| The problem |
The response should consist of every record, reproduced exactly.

(Records excerpted from a collection)
>>>

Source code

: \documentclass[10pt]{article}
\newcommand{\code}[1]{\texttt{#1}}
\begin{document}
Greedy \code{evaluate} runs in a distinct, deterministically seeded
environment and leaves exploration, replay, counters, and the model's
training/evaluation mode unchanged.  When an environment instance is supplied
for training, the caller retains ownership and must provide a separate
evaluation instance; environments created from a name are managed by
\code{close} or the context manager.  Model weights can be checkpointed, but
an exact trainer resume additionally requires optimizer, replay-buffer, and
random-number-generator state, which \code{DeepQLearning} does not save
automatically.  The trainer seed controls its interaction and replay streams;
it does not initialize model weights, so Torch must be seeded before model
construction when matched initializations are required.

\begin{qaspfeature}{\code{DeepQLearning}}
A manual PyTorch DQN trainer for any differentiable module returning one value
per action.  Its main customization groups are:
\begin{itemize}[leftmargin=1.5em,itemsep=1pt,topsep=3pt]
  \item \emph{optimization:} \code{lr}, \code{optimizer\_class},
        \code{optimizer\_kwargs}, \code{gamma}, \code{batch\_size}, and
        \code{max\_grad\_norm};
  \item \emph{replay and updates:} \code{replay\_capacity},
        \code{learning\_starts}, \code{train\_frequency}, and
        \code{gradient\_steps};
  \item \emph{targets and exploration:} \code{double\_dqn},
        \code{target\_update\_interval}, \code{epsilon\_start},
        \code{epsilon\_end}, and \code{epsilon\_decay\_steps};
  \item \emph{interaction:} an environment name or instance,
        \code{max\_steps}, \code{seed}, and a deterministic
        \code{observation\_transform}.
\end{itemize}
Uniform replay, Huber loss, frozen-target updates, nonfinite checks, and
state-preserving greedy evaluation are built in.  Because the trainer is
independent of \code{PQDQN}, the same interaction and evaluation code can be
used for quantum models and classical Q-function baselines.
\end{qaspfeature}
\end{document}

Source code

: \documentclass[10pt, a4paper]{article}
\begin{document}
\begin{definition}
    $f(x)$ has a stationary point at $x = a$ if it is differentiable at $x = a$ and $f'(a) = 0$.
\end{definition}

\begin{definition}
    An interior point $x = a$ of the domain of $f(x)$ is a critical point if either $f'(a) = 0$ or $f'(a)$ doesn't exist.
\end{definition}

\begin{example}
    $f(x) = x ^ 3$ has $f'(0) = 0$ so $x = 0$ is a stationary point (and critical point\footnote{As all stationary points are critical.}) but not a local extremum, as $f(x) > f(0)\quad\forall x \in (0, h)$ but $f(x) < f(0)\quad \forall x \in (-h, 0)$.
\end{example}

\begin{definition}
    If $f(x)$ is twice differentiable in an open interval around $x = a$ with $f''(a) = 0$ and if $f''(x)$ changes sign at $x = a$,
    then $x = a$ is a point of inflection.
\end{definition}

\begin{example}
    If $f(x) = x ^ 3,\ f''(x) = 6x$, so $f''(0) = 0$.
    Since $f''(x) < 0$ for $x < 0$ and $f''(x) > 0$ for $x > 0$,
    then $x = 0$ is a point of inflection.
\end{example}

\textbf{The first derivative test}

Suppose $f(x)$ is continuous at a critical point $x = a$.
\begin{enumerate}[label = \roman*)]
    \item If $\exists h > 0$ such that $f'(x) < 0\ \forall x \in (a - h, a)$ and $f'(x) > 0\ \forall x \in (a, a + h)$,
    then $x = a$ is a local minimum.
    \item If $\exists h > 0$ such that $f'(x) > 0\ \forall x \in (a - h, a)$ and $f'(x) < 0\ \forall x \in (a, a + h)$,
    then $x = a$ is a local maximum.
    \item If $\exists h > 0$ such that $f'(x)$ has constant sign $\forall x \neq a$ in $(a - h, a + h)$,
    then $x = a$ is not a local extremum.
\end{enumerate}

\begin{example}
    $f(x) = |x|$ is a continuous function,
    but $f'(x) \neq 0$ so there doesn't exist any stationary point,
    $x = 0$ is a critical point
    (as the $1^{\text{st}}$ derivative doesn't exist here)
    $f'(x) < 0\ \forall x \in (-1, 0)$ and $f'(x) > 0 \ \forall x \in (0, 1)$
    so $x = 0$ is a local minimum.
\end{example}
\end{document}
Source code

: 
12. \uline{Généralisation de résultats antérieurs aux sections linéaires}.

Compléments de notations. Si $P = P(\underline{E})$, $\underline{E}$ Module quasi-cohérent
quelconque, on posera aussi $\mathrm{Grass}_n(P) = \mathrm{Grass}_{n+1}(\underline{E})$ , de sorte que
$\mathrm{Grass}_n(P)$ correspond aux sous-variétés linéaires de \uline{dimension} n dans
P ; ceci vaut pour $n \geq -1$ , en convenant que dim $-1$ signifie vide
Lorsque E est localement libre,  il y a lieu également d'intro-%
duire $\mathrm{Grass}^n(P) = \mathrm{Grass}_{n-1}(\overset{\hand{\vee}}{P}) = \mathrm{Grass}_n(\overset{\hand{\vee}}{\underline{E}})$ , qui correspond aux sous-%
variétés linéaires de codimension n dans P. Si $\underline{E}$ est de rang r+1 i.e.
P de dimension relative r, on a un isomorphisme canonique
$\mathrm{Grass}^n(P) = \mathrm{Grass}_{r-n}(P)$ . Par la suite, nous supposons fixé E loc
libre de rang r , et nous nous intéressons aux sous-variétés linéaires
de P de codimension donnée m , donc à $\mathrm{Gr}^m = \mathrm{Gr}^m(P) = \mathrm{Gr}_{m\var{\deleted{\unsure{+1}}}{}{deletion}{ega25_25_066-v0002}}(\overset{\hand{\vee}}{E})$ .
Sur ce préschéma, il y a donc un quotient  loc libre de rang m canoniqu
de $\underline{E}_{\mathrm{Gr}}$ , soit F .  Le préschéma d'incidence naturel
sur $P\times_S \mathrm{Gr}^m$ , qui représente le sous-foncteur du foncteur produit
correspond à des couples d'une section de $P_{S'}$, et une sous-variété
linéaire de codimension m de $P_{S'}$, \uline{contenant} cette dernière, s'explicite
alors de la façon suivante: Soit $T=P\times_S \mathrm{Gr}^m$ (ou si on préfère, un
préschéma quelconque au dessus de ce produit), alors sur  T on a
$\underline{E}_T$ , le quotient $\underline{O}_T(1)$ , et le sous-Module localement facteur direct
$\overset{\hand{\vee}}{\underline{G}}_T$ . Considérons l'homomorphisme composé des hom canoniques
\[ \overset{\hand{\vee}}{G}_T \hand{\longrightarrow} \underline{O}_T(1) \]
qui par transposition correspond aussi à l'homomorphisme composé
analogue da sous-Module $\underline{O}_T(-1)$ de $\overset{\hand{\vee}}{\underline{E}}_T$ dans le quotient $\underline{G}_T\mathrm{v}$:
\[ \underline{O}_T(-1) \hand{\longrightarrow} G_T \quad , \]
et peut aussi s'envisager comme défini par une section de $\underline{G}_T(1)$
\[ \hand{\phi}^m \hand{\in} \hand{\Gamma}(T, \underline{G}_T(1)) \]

<<<

| Task response |
Source code

: \documentclass[10pt]{article}
\newcommand{\code}[1]{\texttt{#1}}
\begin{document}
Greedy \code{evaluate} runs in a distinct, deterministically seeded
environment and leaves exploration, replay, counters, and the model's
training/evaluation mode unchanged.  When an environment instance is supplied
for training, the caller retains ownership and must provide a separate
evaluation instance; environments created from a name are managed by
\code{close} or the context manager.  Model weights can be checkpointed, but
an exact trainer resume additionally requires optimizer, replay-buffer, and
random-number-generator state, which \code{DeepQLearning} does not save
automatically.  The trainer seed controls its interaction and replay streams;
it does not initialize model weights, so Torch must be seeded before model
construction when matched initializations are required.

\begin{qaspfeature}{\code{DeepQLearning}}
A manual PyTorch DQN trainer for any differentiable module returning one value
per action.  Its main customization groups are:
\begin{itemize}[leftmargin=1.5em,itemsep=1pt,topsep=3pt]
  \item \emph{optimization:} \code{lr}, \code{optimizer\_class},
        \code{optimizer\_kwargs}, \code{gamma}, \code{batch\_size}, and
        \code{max\_grad\_norm};
  \item \emph{replay and updates:} \code{replay\_capacity},
        \code{learning\_starts}, \code{train\_frequency}, and
        \code{gradient\_steps};
  \item \emph{targets and exploration:} \code{double\_dqn},
        \code{target\_update\_interval}, \code{epsilon\_start},
        \code{epsilon\_end}, and \code{epsilon\_decay\_steps};
  \item \emph{interaction:} an environment name or instance,
        \code{max\_steps}, \code{seed}, and a deterministic
        \code{observation\_transform}.
\end{itemize}
Uniform replay, Huber loss, frozen-target updates, nonfinite checks, and
state-preserving greedy evaluation are built in.  Because the trainer is
independent of \code{PQDQN}, the same interaction and evaluation code can be
used for quantum models and classical Q-function baselines.
\end{qaspfeature}
\end{document}

Source code

: \documentclass[10pt, a4paper]{article}
\begin{document}
\begin{definition}
    $f(x)$ has a stationary point at $x = a$ if it is differentiable at $x = a$ and $f'(a) = 0$.
\end{definition}

\begin{definition}
    An interior point $x = a$ of the domain of $f(x)$ is a critical point if either $f'(a) = 0$ or $f'(a)$ doesn't exist.
\end{definition}

\begin{example}
    $f(x) = x ^ 3$ has $f'(0) = 0$ so $x = 0$ is a stationary point (and critical point\footnote{As all stationary points are critical.}) but not a local extremum, as $f(x) > f(0)\quad\forall x \in (0, h)$ but $f(x) < f(0)\quad \forall x \in (-h, 0)$.
\end{example}

\begin{definition}
    If $f(x)$ is twice differentiable in an open interval around $x = a$ with $f''(a) = 0$ and if $f''(x)$ changes sign at $x = a$,
    then $x = a$ is a point of inflection.
\end{definition}

\begin{example}
    If $f(x) = x ^ 3,\ f''(x) = 6x$, so $f''(0) = 0$.
    Since $f''(x) < 0$ for $x < 0$ and $f''(x) > 0$ for $x > 0$,
    then $x = 0$ is a point of inflection.
\end{example}

\textbf{The first derivative test}

Suppose $f(x)$ is continuous at a critical point $x = a$.
\begin{enumerate}[label = \roman*)]
    \item If $\exists h > 0$ such that $f'(x) < 0\ \forall x \in (a - h, a)$ and $f'(x) > 0\ \forall x \in (a, a + h)$,
    then $x = a$ is a local minimum.
    \item If $\exists h > 0$ such that $f'(x) > 0\ \forall x \in (a - h, a)$ and $f'(x) < 0\ \forall x \in (a, a + h)$,
    then $x = a$ is a local maximum.
    \item If $\exists h > 0$ such that $f'(x)$ has constant sign $\forall x \neq a$ in $(a - h, a + h)$,
    then $x = a$ is not a local extremum.
\end{enumerate}

\begin{example}
    $f(x) = |x|$ is a continuous function,
    but $f'(x) \neq 0$ so there doesn't exist any stationary point,
    $x = 0$ is a critical point
    (as the $1^{\text{st}}$ derivative doesn't exist here)
    $f'(x) < 0\ \forall x \in (-1, 0)$ and $f'(x) > 0 \ \forall x \in (0, 1)$
    so $x = 0$ is a local minimum.
\end{example}
\end{document}
Source code

: 
12. \uline{Généralisation de résultats antérieurs aux sections linéaires}.

Compléments de notations. Si $P = P(\underline{E})$, $\underline{E}$ Module quasi-cohérent
quelconque, on posera aussi $\mathrm{Grass}_n(P) = \mathrm{Grass}_{n+1}(\underline{E})$ , de sorte que
$\mathrm{Grass}_n(P)$ correspond aux sous-variétés linéaires de \uline{dimension} n dans
P ; ceci vaut pour $n \geq -1$ , en convenant que dim $-1$ signifie vide
Lorsque E est localement libre,  il y a lieu également d'intro-%
duire $\mathrm{Grass}^n(P) = \mathrm{Grass}_{n-1}(\overset{\hand{\vee}}{P}) = \mathrm{Grass}_n(\overset{\hand{\vee}}{\underline{E}})$ , qui correspond aux sous-%
variétés linéaires de codimension n dans P. Si $\underline{E}$ est de rang r+1 i.e.
P de dimension relative r, on a un isomorphisme canonique
$\mathrm{Grass}^n(P) = \mathrm{Grass}_{r-n}(P)$ . Par la suite, nous supposons fixé E loc
libre de rang r , et nous nous intéressons aux sous-variétés linéaires
de P de codimension donnée m , donc à $\mathrm{Gr}^m = \mathrm{Gr}^m(P) = \mathrm{Gr}_{m\var{\deleted{\unsure{+1}}}{}{deletion}{ega25_25_066-v0002}}(\overset{\hand{\vee}}{E})$ .
Sur ce préschéma, il y a donc un quotient  loc libre de rang m canoniqu
de $\underline{E}_{\mathrm{Gr}}$ , soit F .  Le préschéma d'incidence naturel
sur $P\times_S \mathrm{Gr}^m$ , qui représente le sous-foncteur du foncteur produit
correspond à des couples d'une section de $P_{S'}$, et une sous-variété
linéaire de codimension m de $P_{S'}$, \uline{contenant} cette dernière, s'explicite
alors de la façon suivante: Soit $T=P\times_S \mathrm{Gr}^m$ (ou si on préfère, un
préschéma quelconque au dessus de ce produit), alors sur  T on a
$\underline{E}_T$ , le quotient $\underline{O}_T(1)$ , et le sous-Module localement facteur direct
$\overset{\hand{\vee}}{\underline{G}}_T$ . Considérons l'homomorphisme composé des hom canoniques
\[ \overset{\hand{\vee}}{G}_T \hand{\longrightarrow} \underline{O}_T(1) \]
qui par transposition correspond aussi à l'homomorphisme composé
analogue da sous-Module $\underline{O}_T(-1)$ de $\overset{\hand{\vee}}{\underline{E}}_T$ dans le quotient $\underline{G}_T\mathrm{v}$:
\[ \underline{O}_T(-1) \hand{\longrightarrow} G_T \quad , \]
et peut aussi s'envisager comme défini par une section de $\underline{G}_T(1)$
\[ \hand{\phi}^m \hand{\in} \hand{\Gamma}(T, \underline{G}_T(1)) \]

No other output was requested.